DIGGING DEEPER, UNDERSTANDING STOCKHOLM SYNDROME

It’s important to understand the components of Stockholm Syndrome as they relate to abusive and controlling relationships. Once the syndrome is understood, it’s easier to understand why victims support, love, and even defend their abusers and controllers.

Every syndrome has symptoms or behaviors. Stockholm Syndrome is no exception. A clear-cut list has not been established due to varying opinions by researchers, but these features will be present:

  • Positive feelings by the victim toward the abuser/controller
  • Negative feelings by the victim toward family, friends, or authorities trying to rescue/support them or win their release
  • Support of the abuser’s reasons and behaviors; and overlooking the abuser’s abusive and intimidating acts or tendencies
  • Positive feelings by the abuser toward the victim
  • Supportive behaviors by the victim, at times helping the abuser
  • Inability to engage in behaviors that may assist in their release or detachment

These are the symptoms; but what is the cause?
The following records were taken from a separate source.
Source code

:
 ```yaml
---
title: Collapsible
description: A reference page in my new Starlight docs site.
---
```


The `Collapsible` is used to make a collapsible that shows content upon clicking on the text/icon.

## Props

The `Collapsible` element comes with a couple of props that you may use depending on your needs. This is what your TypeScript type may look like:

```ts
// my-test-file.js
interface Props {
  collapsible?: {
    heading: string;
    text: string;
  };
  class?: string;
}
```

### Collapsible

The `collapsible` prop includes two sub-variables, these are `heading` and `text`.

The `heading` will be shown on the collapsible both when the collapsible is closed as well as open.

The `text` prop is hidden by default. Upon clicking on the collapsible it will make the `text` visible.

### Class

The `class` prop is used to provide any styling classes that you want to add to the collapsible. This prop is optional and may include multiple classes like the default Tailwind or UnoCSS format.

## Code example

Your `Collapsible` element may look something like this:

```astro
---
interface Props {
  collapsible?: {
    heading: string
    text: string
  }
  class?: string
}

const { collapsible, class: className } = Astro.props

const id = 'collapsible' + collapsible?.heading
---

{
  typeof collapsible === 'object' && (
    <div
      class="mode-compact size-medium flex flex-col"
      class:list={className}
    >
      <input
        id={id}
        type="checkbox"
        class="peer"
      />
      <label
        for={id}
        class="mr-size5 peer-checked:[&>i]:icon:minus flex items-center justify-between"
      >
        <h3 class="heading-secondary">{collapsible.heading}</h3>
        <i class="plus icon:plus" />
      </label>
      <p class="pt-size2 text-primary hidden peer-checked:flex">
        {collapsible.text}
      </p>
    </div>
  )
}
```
Four conditions are present that serve as a foundation for the development of Stockholm Syndrome. These four conditions (or situations) can be found not only in the “hostage/hostage-taker” scenario; but also severe child and/or spousal abuse, and other abusive societal relationships:

  1. The presence of a perceived threat to one’s physical or psychological survival and the belief that the abuser would carry out the threat
  2. The presence of a “perceived” small kindness from the abuser to the victim
  3. Isolation from perspectives other than those of the abuser
  4. The perceived inability to escape the situation

By considering each situation we can comprehend how Stockholm Syndrome develops in interpersonal and societal relationships as well as criminal/hostage situations.

Let’s look at each situation:

Condition A: The Perceived Threat (to one’s survival)

The perception of threat can be formed by direct methods, indirect methods, or witnessed methods.  Direct methods are seen in criminal or antisocial people that directly threaten your life or the life of

friends and family. Their history of violence leads us to believe that the captor/controller will carry out the threat in a direct manner if we fail to comply with their demands. The abuser assures us that only our cooperation keeps our loved ones safe.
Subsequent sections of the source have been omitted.